Problem description
Filter the entries beneath this task, copying only the lines that hold the word "theme".

[Data items]
╭──
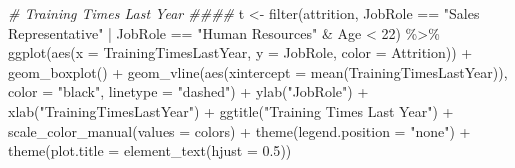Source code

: \documentclass[
]{article}
\newenvironment{Shaded}{\begin{snugshade}}{\end{snugshade}}
\newcommand{\AttributeTok}[1]{\textcolor[rgb]{0.77,0.63,0.00}{#1}}
\newcommand{\CommentTok}[1]{\textcolor[rgb]{0.56,0.35,0.01}{\textit{#1}}}
\newcommand{\DecValTok}[1]{\textcolor[rgb]{0.00,0.00,0.81}{#1}}
\newcommand{\FloatTok}[1]{\textcolor[rgb]{0.00,0.00,0.81}{#1}}
\newcommand{\FunctionTok}[1]{\textcolor[rgb]{0.00,0.00,0.00}{#1}}
\newcommand{\NormalTok}[1]{#1}
\newcommand{\OtherTok}[1]{\textcolor[rgb]{0.56,0.35,0.01}{#1}}
\newcommand{\SpecialCharTok}[1]{\textcolor[rgb]{0.00,0.00,0.00}{#1}}
\newcommand{\StringTok}[1]{\textcolor[rgb]{0.31,0.60,0.02}{#1}}
\begin{document}
\begin{Shaded}
\begin{Highlighting}[]
\CommentTok{\# Training Times Last Year \#\#\#\#}
\NormalTok{t }\OtherTok{\textless{}{-}} \FunctionTok{filter}\NormalTok{(attrition, JobRole }\SpecialCharTok{==} \StringTok{"Sales Representative"} \SpecialCharTok{|}\NormalTok{ JobRole }\SpecialCharTok{==} \StringTok{"Human Resources"} \SpecialCharTok{\&}\NormalTok{ Age }\SpecialCharTok{\textless{}} \DecValTok{22}\NormalTok{) }\SpecialCharTok{\%\textgreater{}\%}
  \FunctionTok{ggplot}\NormalTok{(}\FunctionTok{aes}\NormalTok{(}\AttributeTok{x =}\NormalTok{ TrainingTimesLastYear, }\AttributeTok{y =}\NormalTok{ JobRole, }\AttributeTok{color =}\NormalTok{ Attrition)) }\SpecialCharTok{+}
  \FunctionTok{geom\_boxplot}\NormalTok{() }\SpecialCharTok{+}
  \FunctionTok{geom\_vline}\NormalTok{(}\FunctionTok{aes}\NormalTok{(}\AttributeTok{xintercept =} \FunctionTok{mean}\NormalTok{(TrainingTimesLastYear)), }\AttributeTok{color =} \StringTok{"black"}\NormalTok{, }\AttributeTok{linetype =} \StringTok{"dashed"}\NormalTok{) }\SpecialCharTok{+}
  \FunctionTok{ylab}\NormalTok{(}\StringTok{"JobRole"}\NormalTok{) }\SpecialCharTok{+}
  \FunctionTok{xlab}\NormalTok{(}\StringTok{"TrainingTimesLastYear"}\NormalTok{) }\SpecialCharTok{+}
  \FunctionTok{ggtitle}\NormalTok{(}\StringTok{"Training Times Last Year"}\NormalTok{) }\SpecialCharTok{+}
  \FunctionTok{scale\_color\_manual}\NormalTok{(}\AttributeTok{values =}\NormalTok{ colors) }\SpecialCharTok{+}
  \FunctionTok{theme}\NormalTok{(}\AttributeTok{legend.position =} \StringTok{"none"}\NormalTok{) }\SpecialCharTok{+}
  \FunctionTok{theme}\NormalTok{(}\AttributeTok{plot.title =} \FunctionTok{element\_text}\NormalTok{(}\AttributeTok{hjust =} \FloatTok{0.5}\NormalTok{)) }



\end{Highlighting}
\end{Shaded}
\end{document}
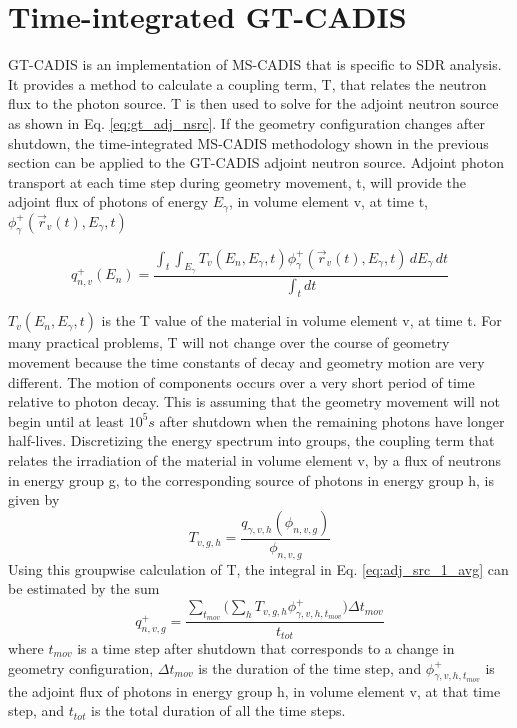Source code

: \section{Time-integrated GT-CADIS}
GT-CADIS is an implementation of MS-CADIS that is specific to SDR analysis.  It
provides a method to calculate a coupling term, T, that relates the neutron
flux to the photon source.
T is then used to solve for the adjoint neutron source as shown in Eq.
\ref{eq:gt_adj_nsrc}.
If the geometry configuration changes after shutdown, the time-integrated
MS-CADIS methodology shown in the previous section can be applied to the
GT-CADIS adjoint neutron source.  Adjoint photon transport at each time step
during geometry movement, t, will provide the adjoint flux 
of photons of energy $E_{\gamma}$, in volume element v, at time t,
$\phi_{\gamma}^{+}(\overrightarrow{r}_{v}(t), E_{\gamma},t) $

 \begin{equation}\label{eq:adj_src_1_avg}
	 q_{n,v}^{+}(E_{n}) =\frac
	 {\int_{t}  \int_{E_{\gamma}}
	 T_{v}(E_n, E_{\gamma}, t) 
	 \phi_{\gamma}^{+}(\overrightarrow{r}_{v}(t), E_{\gamma},t)
	 \, dE_{\gamma} \, dt}
	 {\int_t dt}
 \end{equation}

$T_{v}(E_n, E_{\gamma}, t) $ is the T value of the material in volume
element v, at time t.
For many practical problems, T will not change over the course of
geometry movement  because the time constants of decay and geometry
motion are very different.  The motion of components occurs over a very short
period of time relative to photon decay.  This is assuming that the geometry
movement will not begin until at least $10^5 s$ after shutdown when the remaining
photons have longer half-lives.  
Discretizing the energy spectrum into groups, the coupling term that relates 
the irradiation of the material in volume
element v, by a flux of neutrons in energy group g, to the corresponding source of
photons in energy group h, 
is given by
\begin{equation}\label{eq:T}
	T_{v,g,h} = \dfrac{q_{\gamma,v,h}(\phi_{n,v,g})}{\phi_{n,v,g}}
\end{equation}
Using this groupwise calculation of T, the integral in Eq. \ref{eq:adj_src_1_avg} can be estimated by the sum
\begin{equation}\label{eq:tgt_n_src}
	q_{n,v,g}^{+} = \frac
	{\sum_{t_{mov}}\big(\sum_{h} T_{v,g,h}
	\phi_{\gamma,v,h,t_{mov}}^{+}\big) \Delta t_{mov}}
	{t_{tot}}
\end{equation}
where $t_{mov}$ is a time step after shutdown that corresponds to a change in
geometry configuration, $\Delta t_{mov}$ is the duration of the time step, and $\phi_{\gamma,v,h,t_{mov}}^{+}$ is the adjoint flux
of photons in energy group h, in volume element v, at that time step, and
$t_{tot}$ is the total duration of all the time steps.
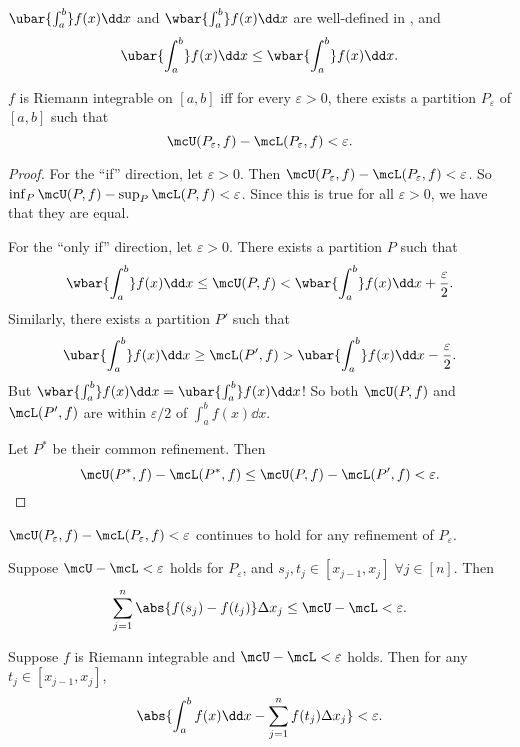 \begin{corollary}
    $\ubar{\int_a^b} f(x) \dd x$ and $\wbar{\int_a^b} f(x) \dd x$
    are well-defined in \R, and \[
        \ubar{\int_a^b} f(x) \dd x \le \wbar{\int_a^b} f(x) \dd x.
    \]
\end{corollary}

\begin{theorem*}
    $f$ is Riemann integrable on $[a, b]$ iff for every $\varepsilon > 0$,
    there exists a partition $P_\varepsilon$ of $[a, b]$ such that \[
        \mcU(P_\varepsilon, f) - \mcL(P_\varepsilon, f) < \varepsilon.
    \]
\end{theorem*}
\begin{proof}
    For the ``if'' direction, let $\varepsilon > 0$.
    Then $\mcU(P_\varepsilon, f) - \mcL(P_\varepsilon, f) < \varepsilon$.
    So $\inf_P \mcU(P, f) - \sup_P \mcL(P, f) < \varepsilon$.
    Since this is true for all $\varepsilon > 0$, we have that they are
    equal.

    For the ``only if'' direction, let $\varepsilon > 0$.
    There exists a partition $P$ such that \[
        \wbar{\int_a^b} f(x) \dd x
            \le \mcU(P, f)
            < \wbar{\int_a^b} f(x) \dd x + \frac{\varepsilon}{2}.
    \] Similarly, there exists a partition $P'$ such that \[
        \ubar{\int_a^b} f(x) \dd x
            \ge \mcL(P', f)
            > \ubar{\int_a^b} f(x) \dd x - \frac{\varepsilon}{2}.
    \] But $\wbar{\int_a^b} f(x) \dd x = \ubar{\int_a^b} f(x) \dd x$!
    So both $\mcU(P, f)$ and $\mcL(P', f)$ are within $\varepsilon/2$ of
    $\int_a^b f(x) \dd x$.

    Let $P^*$ be their common refinement.
    Then \[
        \mcU(P^*, f) - \mcL(P^*, f)
            \le \mcU(P, f) - \mcL(P', f)
            < \varepsilon. \qedhere
    \]
\end{proof}

\begin{remarks}
    \item $\mcU(P_\varepsilon, f) - \mcL(P_\varepsilon, f) < \varepsilon$
    continues to hold for any refinement of $P_\varepsilon$.
    \item Suppose $\mcU - \mcL < \varepsilon$ holds for $P_\varepsilon$,
    and $s_j, t_j \in [x_{j-1}, x_j] \;\forall j \in [n]$.
    Then \[
        \sum_{j=1}^n \abs{f(s_j) - f(t_j)} \Delta x_j
            \le \mcU - \mcL
            < \varepsilon.
    \]
    \item Suppose $f$ is Riemann integrable and $\mcU - \mcL < \varepsilon$
    holds.
    Then for any $t_j \in [x_{j-1}, x_j]$, \[
        \abs{\int_a^b f(x) \dd x - \sum_{j=1}^n f(t_j) \Delta x_j}
            < \varepsilon.
    \]
\end{remarks}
╰──
Answer space
  \FunctionTok{theme}\NormalTok{(}\AttributeTok{legend.position =} \StringTok{"none"}\NormalTok{) }\SpecialCharTok{+}
  \FunctionTok{theme}\NormalTok{(}\AttributeTok{plot.title =} \FunctionTok{element\_text}\NormalTok{(}\AttributeTok{hjust =} \FloatTok{0.5}\NormalTok{)) }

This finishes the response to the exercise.